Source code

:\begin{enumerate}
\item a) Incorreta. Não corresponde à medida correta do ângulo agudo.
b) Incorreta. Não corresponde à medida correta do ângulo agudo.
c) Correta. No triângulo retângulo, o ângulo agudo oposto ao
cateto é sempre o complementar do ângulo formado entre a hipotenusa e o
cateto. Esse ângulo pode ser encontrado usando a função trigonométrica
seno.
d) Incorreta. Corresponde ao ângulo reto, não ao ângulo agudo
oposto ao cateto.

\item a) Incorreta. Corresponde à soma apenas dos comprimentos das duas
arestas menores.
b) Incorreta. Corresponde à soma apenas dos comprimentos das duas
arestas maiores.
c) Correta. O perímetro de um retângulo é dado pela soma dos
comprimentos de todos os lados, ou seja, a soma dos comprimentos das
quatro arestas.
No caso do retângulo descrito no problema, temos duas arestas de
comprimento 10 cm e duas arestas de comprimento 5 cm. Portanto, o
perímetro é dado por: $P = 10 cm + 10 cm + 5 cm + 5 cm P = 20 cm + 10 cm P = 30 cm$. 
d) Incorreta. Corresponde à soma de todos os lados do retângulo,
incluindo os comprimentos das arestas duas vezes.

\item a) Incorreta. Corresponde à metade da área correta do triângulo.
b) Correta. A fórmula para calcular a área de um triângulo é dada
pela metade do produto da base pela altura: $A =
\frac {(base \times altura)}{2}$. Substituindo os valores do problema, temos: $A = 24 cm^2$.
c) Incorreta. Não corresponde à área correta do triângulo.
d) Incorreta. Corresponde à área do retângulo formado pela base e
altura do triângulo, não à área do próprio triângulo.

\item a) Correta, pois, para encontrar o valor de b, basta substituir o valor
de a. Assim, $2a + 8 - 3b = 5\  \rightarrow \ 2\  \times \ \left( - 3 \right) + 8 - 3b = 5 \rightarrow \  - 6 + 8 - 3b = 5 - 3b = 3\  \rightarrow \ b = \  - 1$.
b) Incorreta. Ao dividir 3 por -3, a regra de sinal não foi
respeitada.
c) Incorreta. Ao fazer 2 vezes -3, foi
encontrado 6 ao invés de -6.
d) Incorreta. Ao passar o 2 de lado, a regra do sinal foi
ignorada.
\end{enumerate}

— Problem —
For the lines above, output exactly those from the line containing "comprimentos de todos" through the line containing "pela metade do", and skip the others.

— Exercise solution —
comprimentos de todos os lados, ou seja, a soma dos comprimentos das
quatro arestas.
No caso do retângulo descrito no problema, temos duas arestas de
comprimento 10 cm e duas arestas de comprimento 5 cm. Portanto, o
perímetro é dado por: $P = 10 cm + 10 cm + 5 cm + 5 cm P = 20 cm + 10 cm P = 30 cm$. 
d) Incorreta. Corresponde à soma de todos os lados do retângulo,
incluindo os comprimentos das arestas duas vezes.

\item a) Incorreta. Corresponde à metade da área correta do triângulo.
b) Correta. A fórmula para calcular a área de um triângulo é dada
pela metade do produto da base pela altura: $A =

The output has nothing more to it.